朋美のいる角度からは見えないだろうが、ボディガードが密かに待機している。ああ、そうか。入学式翌日に、僕が暴力事件に遭った件を受けて、守りを強化したんだな。
「やあ、朋美」
僕は先に声をかけてみた。すると、朋美はぱっと顔を上げ、安堵の表情を見せた。
「ああ、寛。遅いよ! あたし、こういう場所ってちょっと苦手だから、もう帰ろうと思ってたところ」
「え、そうなの? ごめん」
「なーんてね」
僕が目を合わせると、朋美は悪戯っぽい笑みを浮かべた。
「友達の家っていったら、きっとこういう待遇を受けることが多いだろうから、礼儀正しくしろってね。父さんも母さんもうるさくってさ」
ははは、と乾いた笑い声を響かせる朋美。つられて僕も、安堵感と共に口元を緩める。
「はい、これ学校のプリント。現代文と数学ね」
「そうか。プリントを渡しに来てくれたんだね。ありがとう」
「あっ、そうだ。もう一つ用事があるんだけど」
「ん?」
僕はプリントの束から顔を上げ、朋美と目を合わせようとした。が、朋美の目は泳いでいた。ちらちらと周囲を警戒しているようにも見える。
「どうしたの?」
「いや、えっとね? その……」
すると朋美は足元の鞄から紙とシャーペンを取り出して、さささっ、と何かを書き込んだ。
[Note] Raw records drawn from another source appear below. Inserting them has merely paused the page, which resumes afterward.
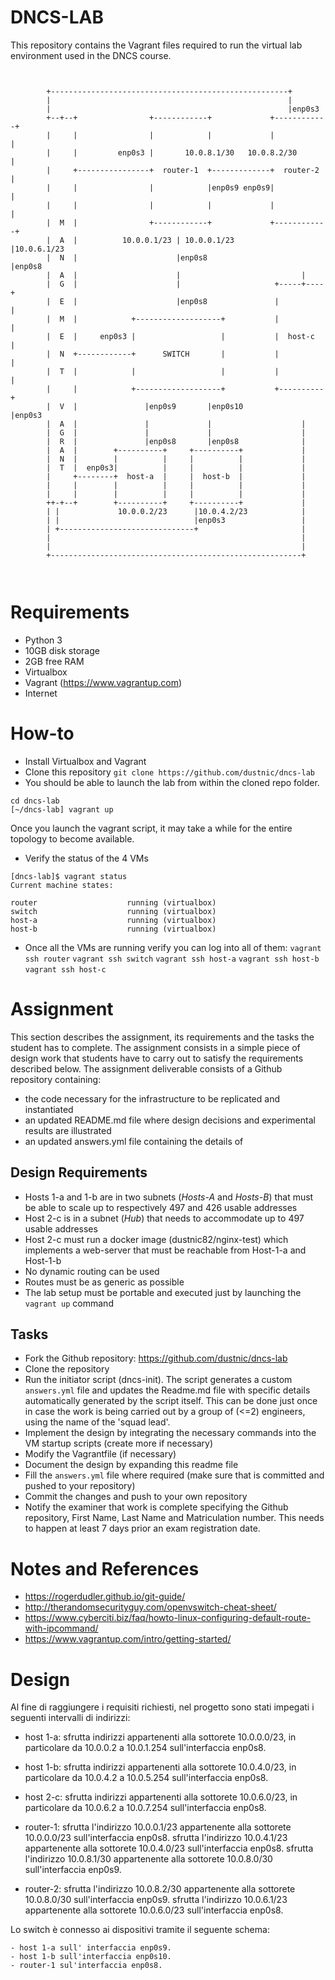 # DNCS-LAB

This repository contains the Vagrant files required to run the virtual lab environment used in the DNCS course.
```


        +-----------------------------------------------------+
        |                                                     |
        |                                                     |enp0s3
        +--+--+                +------------+             +------------+
        |     |                |            |             |            |
        |     |         enp0s3 |       10.0.8.1/30   10.0.8.2/30       |
        |     +----------------+  router-1  +-------------+  router-2  |
        |     |                |            |enp0s9 enp0s9|            |
        |     |                |            |             |            |
        |  M  |                +------------+             +------------+
        |  A  |          10.0.0.1/23 | 10.0.0.1/23               |10.0.6.1/23
        |  N  |                      |enp0s8                     |enp0s8
        |  A  |                      |                           |
        |  G  |                      |                     +-----+----+
        |  E  |                      |enp0s8               |          |
        |  M  |            +-------------------+           |          |
        |  E  |     enp0s3 |                   |           |  host-c  |
        |  N  +------------+      SWITCH       |           |          |
        |  T  |            |                   |           |          |
        |     |            +-------------------+           +----------+
        |  V  |               |enp0s9       |enp0s10             |enp0s3
        |  A  |               |             |                    |
        |  G  |               |             |                    |
        |  R  |               |enp0s8       |enp0s8              |
        |  A  |        +----------+     +----------+             |
        |  N  |        |          |     |          |             |
        |  T  |  enp0s3|          |     |          |             |
        |     +--------+  host-a  |     |  host-b  |             |
        |     |        |          |     |          |             |
        |     |        |          |     |          |             |
        ++-+--+        +----------+     +----------+             |
        | |             10.0.0.2/23      |10.0.4.2/23            |
        | |                              |enp0s3                 |
        | +------------------------------+                       |
        |                                                        |
        |                                                        |
        +--------------------------------------------------------+



```

# Requirements
 - Python 3
 - 10GB disk storage
 - 2GB free RAM
 - Virtualbox
 - Vagrant (https://www.vagrantup.com)
 - Internet

# How-to
 - Install Virtualbox and Vagrant
 - Clone this repository
`git clone https://github.com/dustnic/dncs-lab`
 - You should be able to launch the lab from within the cloned repo folder.
```
cd dncs-lab
[~/dncs-lab] vagrant up
```
Once you launch the vagrant script, it may take a while for the entire topology to become available.
 - Verify the status of the 4 VMs
 ```
 [dncs-lab]$ vagrant status                                                                                                                                                                
Current machine states:

router                    running (virtualbox)
switch                    running (virtualbox)
host-a                    running (virtualbox)
host-b                    running (virtualbox)
```
- Once all the VMs are running verify you can log into all of them:
`vagrant ssh router`
`vagrant ssh switch`
`vagrant ssh host-a`
`vagrant ssh host-b`
`vagrant ssh host-c`

# Assignment
This section describes the assignment, its requirements and the tasks the student has to complete.
The assignment consists in a simple piece of design work that students have to carry out to satisfy the requirements described below.
The assignment deliverable consists of a Github repository containing:
- the code necessary for the infrastructure to be replicated and instantiated
- an updated README.md file where design decisions and experimental results are illustrated
- an updated answers.yml file containing the details of 

## Design Requirements
- Hosts 1-a and 1-b are in two subnets (*Hosts-A* and *Hosts-B*) that must be able to scale up to respectively 497 and 426 usable addresses
- Host 2-c is in a subnet (*Hub*) that needs to accommodate up to 497 usable addresses
- Host 2-c must run a docker image (dustnic82/nginx-test) which implements a web-server that must be reachable from Host-1-a and Host-1-b
- No dynamic routing can be used
- Routes must be as generic as possible
- The lab setup must be portable and executed just by launching the `vagrant up` command

## Tasks
- Fork the Github repository: https://github.com/dustnic/dncs-lab
- Clone the repository
- Run the initiator script (dncs-init). The script generates a custom `answers.yml` file and updates the Readme.md file with specific details automatically generated by the script itself.
  This can be done just once in case the work is being carried out by a group of (<=2) engineers, using the name of the 'squad lead'. 
- Implement the design by integrating the necessary commands into the VM startup scripts (create more if necessary)
- Modify the Vagrantfile (if necessary)
- Document the design by expanding this readme file
- Fill the `answers.yml` file where required (make sure that is committed and pushed to your repository)
- Commit the changes and push to your own repository
- Notify the examiner that work is complete specifying the Github repository, First Name, Last Name and Matriculation number. This needs to happen at least 7 days prior an exam registration date.

# Notes and References
- https://rogerdudler.github.io/git-guide/
- http://therandomsecurityguy.com/openvswitch-cheat-sheet/
- https://www.cyberciti.biz/faq/howto-linux-configuring-default-route-with-ipcommand/
- https://www.vagrantup.com/intro/getting-started/


# Design
Al fine di raggiungere i requisiti richiesti, nel progetto sono stati impegati i seguenti intervalli di indirizzi:
- host 1-a:	sfrutta indirizzi appartenenti alla sottorete 10.0.0.0/23, in particolare da 10.0.0.2 a 10.0.1.254 sull'interfaccia enp0s8.

- host 1-b:     sfrutta indirizzi appartenenti alla sottorete 10.0.4.0/23, in particolare da 10.0.4.2 a 10.0.5.254 sull'interfaccia enp0s8.

- host 2-c:     sfrutta indirizzi appartenenti alla sottorete 10.0.6.0/23, in particolare da 10.0.6.2 a 10.0.7.254 sull'interfaccia enp0s8.

- router-1:	sfrutta l'indirizzo 10.0.0.1/23 appartenente alla sottorete 10.0.0.0/23 sull'interfaccia enp0s8.
		sfrutta l'indirizzo 10.0.4.1/23 appartenente alla sottorete 10.0.4.0/23 sull'interfaccia enp0s8.
		sfrutta l'indirizzo 10.0.8.1/30 appartenente alla sottorete 10.0.8.0/30 sull'interfaccia enp0s9.

- router-2:     sfrutta l'indirizzo 10.0.8.2/30 appartenente alla sottorete 10.0.8.0/30 sull'interfaccia enp0s9.
                sfrutta l'indirizzo 10.0.6.1/23 appartenente alla sottorete 10.0.6.0/23 sull'interfaccia enp0s8.

Lo switch è connesso ai dispositivi tramite il seguente schema:

	- host 1-a sull' interfaccia enp0s9.
	- host 1-b sull'interfaccia enp0s10.
	- router-1 sul'interfaccia enp0s8.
「こ、こういうことだから! よろしく! じゃあね!」
さっと僕に手渡された紙。そこには『明日の放課後、屋上で』とある。これって、まさか――。
僕はごくり、と音が出るほどの勢いで唾を飲んだ。
はっとして前方を見ると、使用人が朋美のために玄関扉を開けるところだった。声をかけたいけれど、そうしたらわざわざ朋美が残してくれたメモの意味がなくなってしまう。
振り返りもせず、朋美はこの家から出ていった。